I often encounter these terms: digitization, digitalization, as well as digital transformation. That’s not the problem as I’m always interested in reading an article or listening to a presentation or a webinar about these topics. The problem is that a lot of times they are used interchangeably or incorrectly. Let’s explore what is the difference between digitization, digitalization, and digital transformation.
What is digitization?
Digitization describes the conversion from analog information into a digital format. In other words it is the process of converting information from a physical format into a digital one.

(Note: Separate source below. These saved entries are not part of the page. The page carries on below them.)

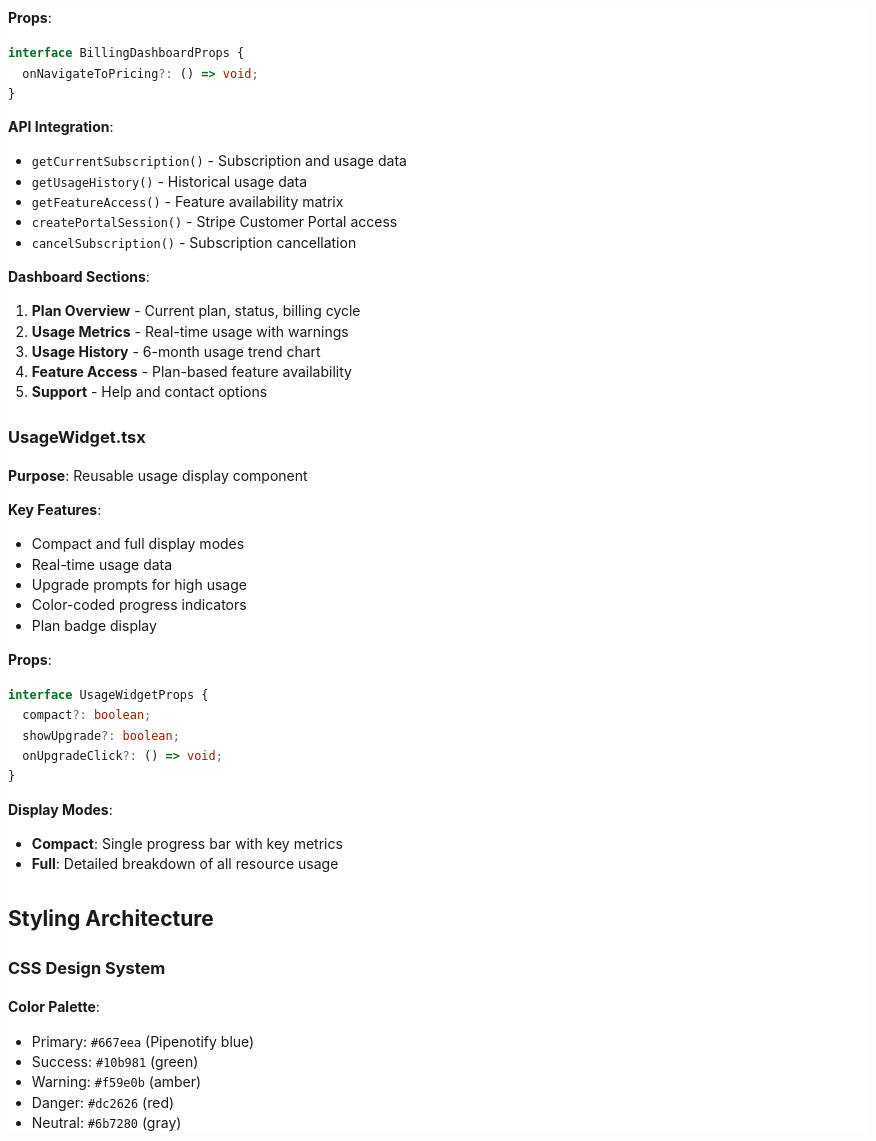 **Props**:
```typescript
interface BillingDashboardProps {
  onNavigateToPricing?: () => void;
}
```

**API Integration**:
- `getCurrentSubscription()` - Subscription and usage data
- `getUsageHistory()` - Historical usage data
- `getFeatureAccess()` - Feature availability matrix
- `createPortalSession()` - Stripe Customer Portal access
- `cancelSubscription()` - Subscription cancellation

**Dashboard Sections**:
1. **Plan Overview** - Current plan, status, billing cycle
2. **Usage Metrics** - Real-time usage with warnings
3. **Usage History** - 6-month usage trend chart
4. **Feature Access** - Plan-based feature availability
5. **Support** - Help and contact options

### UsageWidget.tsx

**Purpose**: Reusable usage display component

**Key Features**:
- Compact and full display modes
- Real-time usage data
- Upgrade prompts for high usage
- Color-coded progress indicators
- Plan badge display

**Props**:
```typescript
interface UsageWidgetProps {
  compact?: boolean;
  showUpgrade?: boolean;
  onUpgradeClick?: () => void;
}
```

**Display Modes**:
- **Compact**: Single progress bar with key metrics
- **Full**: Detailed breakdown of all resource usage

## Styling Architecture

### CSS Design System

**Color Palette**:
- Primary: `#667eea` (Pipenotify blue)
- Success: `#10b981` (green)
- Warning: `#f59e0b` (amber)
- Danger: `#dc2626` (red)
- Neutral: `#6b7280` (gray)
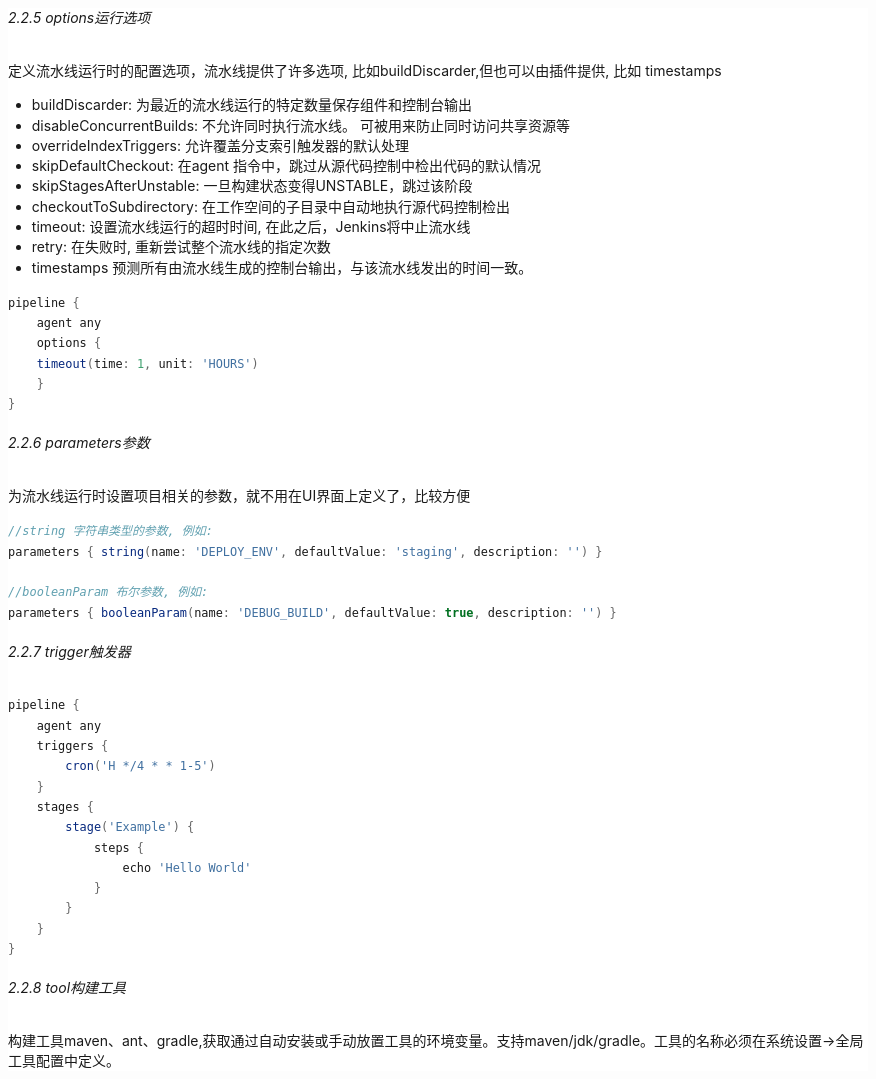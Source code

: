 ###### 2.2.5 options运行选项

定义流水线运行时的配置选项，流水线提供了许多选项, 比如buildDiscarder,但也可以由插件提供, 比如 timestamps 

- buildDiscarder: 为最近的流水线运行的特定数量保存组件和控制台输出
- disableConcurrentBuilds: 不允许同时执行流水线。 可被用来防止同时访问共享资源等
- overrideIndexTriggers: 允许覆盖分支索引触发器的默认处理
- skipDefaultCheckout: 在agent 指令中，跳过从源代码控制中检出代码的默认情况
- skipStagesAfterUnstable: 一旦构建状态变得UNSTABLE，跳过该阶段
- checkoutToSubdirectory: 在工作空间的子目录中自动地执行源代码控制检出
- timeout: 设置流水线运行的超时时间, 在此之后，Jenkins将中止流水线
- retry: 在失败时, 重新尝试整个流水线的指定次数
- timestamps 预测所有由流水线生成的控制台输出，与该流水线发出的时间一致。

```groovy
pipeline {
    agent any
    options {
    timeout(time: 1, unit: 'HOURS') 
    }
}
```

###### 2.2.6 parameters参数 

为流水线运行时设置项目相关的参数，就不用在UI界面上定义了，比较方便

```groovy
//string 字符串类型的参数, 例如:
parameters { string(name: 'DEPLOY_ENV', defaultValue: 'staging', description: '') }

//booleanParam 布尔参数, 例如:
parameters { booleanParam(name: 'DEBUG_BUILD', defaultValue: true, description: '') }
```

###### 2.2.7 trigger触发器

```groovy
pipeline {
    agent any
    triggers {
        cron('H */4 * * 1-5')
    }
    stages {
        stage('Example') {
            steps {
                echo 'Hello World'
            }
        }
    }
}
```

###### 2.2.8 tool构建工具 

构建工具maven、ant、gradle,获取通过自动安装或手动放置工具的环境变量。支持maven/jdk/gradle。工具的名称必须在系统设置->全局工具配置中定义。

For example, converting a physical receipt into a PDF by scanning it or photographing it represents the process of digitization. Converting a video stored on a VHS tape into an MPEG file. Or converting the audio from an audio cassette into mp3s. Does anyone remember cassettes? 🙂
What is digitalization?
In Gartner’s IT glossary, digitalization is “the use of digital technologies to change a business model and provide new revenue and value-producing opportunities.”
It other words, digitalization is the process of leveraging digitization to improve a business processes.
Let’s take our receipt example and put it in the context of filing an expense claim so you can get reimbursed for it. It’s not unheard of to fill out a physical copy of an expense claim, attach your receipt and submit it to Finance for processing. I wouldn’t be surprised if a lot of us are still doing that.
Another way is to fill out an online form version of the expense claim, attach a digitized version of your receipt (remember the one we scanned or photographed?) and submit it to Finance. This last process represents the digitalization of our analog or paper-based process. It’s using a technology, a tool, a platform to create a value-producing opportunity, in our case an operational efficiency. Why? Because by digitalizing the expense claim submission we enable greater traceability, faster processing times, increased data quality, improved customer experience, reduction of work and so on.
Sounds pretty good, right? While digitalization carries implicit positive connotations, digitization does not. Digitization is an act that may enable digitalization, but the latter always requires the former. Digitalization cannot occur without digitization.
What is digital transformation?
Lastly, digital transformation is the impact caused by the process of digitalisation. It refers to the societal effect of digitalization.
Back to our receipt example, with digitalization, a Finance Clerk doesn’t need to use their data entry skills as much as with the analog version of the same process. Instead they will now use that time to focus on auditing the submission and maybe doing some analysis on how the reimbursement impacts the overall expense budget. Maybe the Finance Clerk does not need to handle expense claims any longer as the whole process could be automated, or just have to audit those over a certain value. Their time could now be spent in other areas requiring attention. The impact goes even beyond that of the Finance Clerk. Even the submitter can now go through this process quicker and probably with fewer errors. Their time can now be spent more on their day to day job and so on.
Here’s a word of caution, when looking at digital transformation, most organizations invest into training their staff on how to use the technology required for digitization and digitalization, but not how to steward the data. And let’s be honest, the most value lies in the data, not the technology. So if you are part of these processes and transformation, please don’t forget to emphasize the importance of data governance and data management.
Lets recap. Digitization is the process of converting information from a physical format into a digital one. When this process is leveraged to improve business processes, it is called digitalization. The results of this process are called digital transformation.